§ Task to complete: Go through the material below and copy each line exactly.
Segment Open
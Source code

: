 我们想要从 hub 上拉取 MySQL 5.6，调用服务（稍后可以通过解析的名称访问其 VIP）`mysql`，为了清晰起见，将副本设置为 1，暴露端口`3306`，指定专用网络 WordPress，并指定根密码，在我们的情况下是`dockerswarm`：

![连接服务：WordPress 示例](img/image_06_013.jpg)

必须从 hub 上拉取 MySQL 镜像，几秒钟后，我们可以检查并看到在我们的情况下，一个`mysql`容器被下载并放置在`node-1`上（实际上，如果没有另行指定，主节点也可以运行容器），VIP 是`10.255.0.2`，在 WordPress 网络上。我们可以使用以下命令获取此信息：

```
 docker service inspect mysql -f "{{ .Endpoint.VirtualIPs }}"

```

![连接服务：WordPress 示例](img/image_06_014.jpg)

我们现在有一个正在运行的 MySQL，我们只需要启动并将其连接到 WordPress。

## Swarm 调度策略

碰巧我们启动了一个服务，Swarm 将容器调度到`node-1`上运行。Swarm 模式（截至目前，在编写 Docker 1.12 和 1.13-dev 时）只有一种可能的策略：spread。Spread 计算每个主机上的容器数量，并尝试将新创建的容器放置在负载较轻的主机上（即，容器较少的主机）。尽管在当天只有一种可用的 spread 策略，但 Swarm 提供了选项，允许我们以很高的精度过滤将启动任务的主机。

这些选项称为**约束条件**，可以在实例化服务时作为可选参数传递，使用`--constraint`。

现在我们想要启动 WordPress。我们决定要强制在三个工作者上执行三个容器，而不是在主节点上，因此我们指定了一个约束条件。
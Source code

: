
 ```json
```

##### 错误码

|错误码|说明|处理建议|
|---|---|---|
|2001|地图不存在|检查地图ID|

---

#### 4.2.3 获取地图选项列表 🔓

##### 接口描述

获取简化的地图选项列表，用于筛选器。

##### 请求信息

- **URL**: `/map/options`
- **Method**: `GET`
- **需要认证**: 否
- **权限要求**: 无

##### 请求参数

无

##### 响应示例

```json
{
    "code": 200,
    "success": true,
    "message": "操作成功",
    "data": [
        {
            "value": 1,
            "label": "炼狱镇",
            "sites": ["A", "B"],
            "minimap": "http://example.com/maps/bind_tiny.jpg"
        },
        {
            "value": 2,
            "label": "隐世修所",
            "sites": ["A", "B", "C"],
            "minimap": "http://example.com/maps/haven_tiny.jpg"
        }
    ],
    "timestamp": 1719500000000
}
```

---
Segment Closed
§ Problem solution:
Source code

: 我们想要从 hub 上拉取 MySQL 5.6，调用服务（稍后可以通过解析的名称访问其 VIP）`mysql`，为了清晰起见，将副本设置为 1，暴露端口`3306`，指定专用网络 WordPress，并指定根密码，在我们的情况下是`dockerswarm`：

![连接服务：WordPress 示例](img/image_06_013.jpg)

必须从 hub 上拉取 MySQL 镜像，几秒钟后，我们可以检查并看到在我们的情况下，一个`mysql`容器被下载并放置在`node-1`上（实际上，如果没有另行指定，主节点也可以运行容器），VIP 是`10.255.0.2`，在 WordPress 网络上。我们可以使用以下命令获取此信息：

```
 docker service inspect mysql -f "{{ .Endpoint.VirtualIPs }}"

```

![连接服务：WordPress 示例](img/image_06_014.jpg)

我们现在有一个正在运行的 MySQL，我们只需要启动并将其连接到 WordPress。

## Swarm 调度策略

碰巧我们启动了一个服务，Swarm 将容器调度到`node-1`上运行。Swarm 模式（截至目前，在编写 Docker 1.12 和 1.13-dev 时）只有一种可能的策略：spread。Spread 计算每个主机上的容器数量，并尝试将新创建的容器放置在负载较轻的主机上（即，容器较少的主机）。尽管在当天只有一种可用的 spread 策略，但 Swarm 提供了选项，允许我们以很高的精度过滤将启动任务的主机。

这些选项称为**约束条件**，可以在实例化服务时作为可选参数传递，使用`--constraint`。

现在我们想要启动 WordPress。我们决定要强制在三个工作者上执行三个容器，而不是在主节点上，因此我们指定了一个约束条件。
Source code

:
 ```json
```

##### 错误码

|错误码|说明|处理建议|
|---|---|---|
|2001|地图不存在|检查地图ID|

---

#### 4.2.3 获取地图选项列表 🔓

##### 接口描述

获取简化的地图选项列表，用于筛选器。

##### 请求信息

- **URL**: `/map/options`
- **Method**: `GET`
- **需要认证**: 否
- **权限要求**: 无

##### 请求参数

无

##### 响应示例

```json
{
    "code": 200,
    "success": true,
    "message": "操作成功",
    "data": [
        {
            "value": 1,
            "label": "炼狱镇",
            "sites": ["A", "B"],
            "minimap": "http://example.com/maps/bind_tiny.jpg"
        },
        {
            "value": 2,
            "label": "隐世修所",
            "sites": ["A", "B", "C"],
            "minimap": "http://example.com/maps/haven_tiny.jpg"
        }
    ],
    "timestamp": 1719500000000
}
```

---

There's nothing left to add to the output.